[[ EXCERPTED DATA, beginning ]]

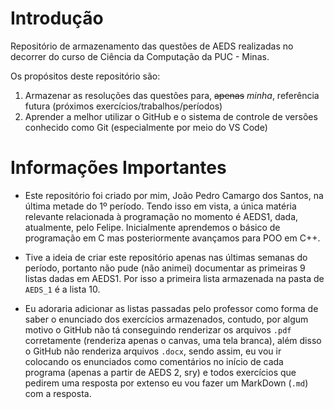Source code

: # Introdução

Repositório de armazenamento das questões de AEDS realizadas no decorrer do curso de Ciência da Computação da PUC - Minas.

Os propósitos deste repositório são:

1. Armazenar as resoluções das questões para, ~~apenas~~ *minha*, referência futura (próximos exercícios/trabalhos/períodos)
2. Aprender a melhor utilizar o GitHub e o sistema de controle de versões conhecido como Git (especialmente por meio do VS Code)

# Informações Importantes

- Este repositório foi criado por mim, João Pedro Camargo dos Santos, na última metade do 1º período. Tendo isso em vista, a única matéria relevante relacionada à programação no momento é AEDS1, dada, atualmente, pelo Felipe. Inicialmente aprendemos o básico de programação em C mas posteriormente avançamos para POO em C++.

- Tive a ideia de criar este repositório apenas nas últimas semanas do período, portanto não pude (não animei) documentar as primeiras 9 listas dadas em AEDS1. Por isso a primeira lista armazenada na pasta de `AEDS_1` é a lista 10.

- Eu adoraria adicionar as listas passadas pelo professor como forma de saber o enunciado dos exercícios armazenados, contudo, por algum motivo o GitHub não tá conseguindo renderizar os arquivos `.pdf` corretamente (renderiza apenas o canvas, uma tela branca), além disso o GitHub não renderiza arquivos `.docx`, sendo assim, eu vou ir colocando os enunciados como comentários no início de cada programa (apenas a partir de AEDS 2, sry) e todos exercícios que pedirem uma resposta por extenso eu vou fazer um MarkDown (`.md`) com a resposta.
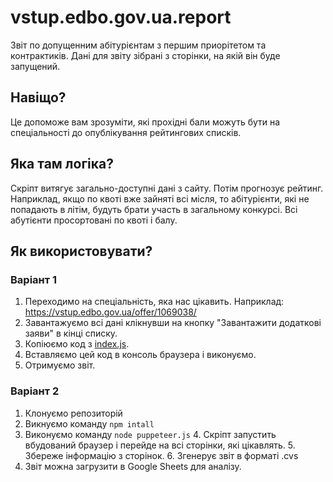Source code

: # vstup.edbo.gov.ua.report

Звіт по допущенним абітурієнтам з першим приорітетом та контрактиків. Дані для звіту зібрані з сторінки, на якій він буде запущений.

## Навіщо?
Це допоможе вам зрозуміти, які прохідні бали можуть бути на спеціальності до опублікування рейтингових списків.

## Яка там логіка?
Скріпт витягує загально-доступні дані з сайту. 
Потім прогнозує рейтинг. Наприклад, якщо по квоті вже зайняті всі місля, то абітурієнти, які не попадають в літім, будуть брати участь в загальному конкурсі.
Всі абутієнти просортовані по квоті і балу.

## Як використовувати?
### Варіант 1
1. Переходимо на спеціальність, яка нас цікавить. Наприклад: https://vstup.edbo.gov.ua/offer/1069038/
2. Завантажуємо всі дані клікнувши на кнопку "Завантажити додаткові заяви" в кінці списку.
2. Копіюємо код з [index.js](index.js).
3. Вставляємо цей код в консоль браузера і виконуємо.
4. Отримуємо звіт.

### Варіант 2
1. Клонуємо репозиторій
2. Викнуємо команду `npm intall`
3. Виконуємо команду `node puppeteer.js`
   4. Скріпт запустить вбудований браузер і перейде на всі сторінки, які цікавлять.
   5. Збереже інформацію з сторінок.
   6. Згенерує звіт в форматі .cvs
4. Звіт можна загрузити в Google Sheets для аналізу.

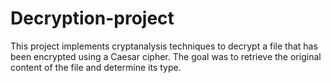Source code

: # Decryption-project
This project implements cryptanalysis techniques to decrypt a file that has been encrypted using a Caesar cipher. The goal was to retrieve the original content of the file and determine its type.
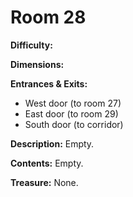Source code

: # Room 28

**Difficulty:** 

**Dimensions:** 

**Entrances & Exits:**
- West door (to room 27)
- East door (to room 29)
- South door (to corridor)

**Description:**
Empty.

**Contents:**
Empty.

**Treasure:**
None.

[[ EXCERPTED DATA, end ]]

Which lines above hold the string "pelo"? Please copy all of them.

- Este repositório foi criado por mim, João Pedro Camargo dos Santos, na última metade do 1º período. Tendo isso em vista, a única matéria relevante relacionada à programação no momento é AEDS1, dada, atualmente, pelo Felipe. Inicialmente aprendemos o básico de programação em C mas posteriormente avançamos para POO em C++.
- Eu adoraria adicionar as listas passadas pelo professor como forma de saber o enunciado dos exercícios armazenados, contudo, por algum motivo o GitHub não tá conseguindo renderizar os arquivos `.pdf` corretamente (renderiza apenas o canvas, uma tela branca), além disso o GitHub não renderiza arquivos `.docx`, sendo assim, eu vou ir colocando os enunciados como comentários no início de cada programa (apenas a partir de AEDS 2, sry) e todos exercícios que pedirem uma resposta por extenso eu vou fazer um MarkDown (`.md`) com a resposta.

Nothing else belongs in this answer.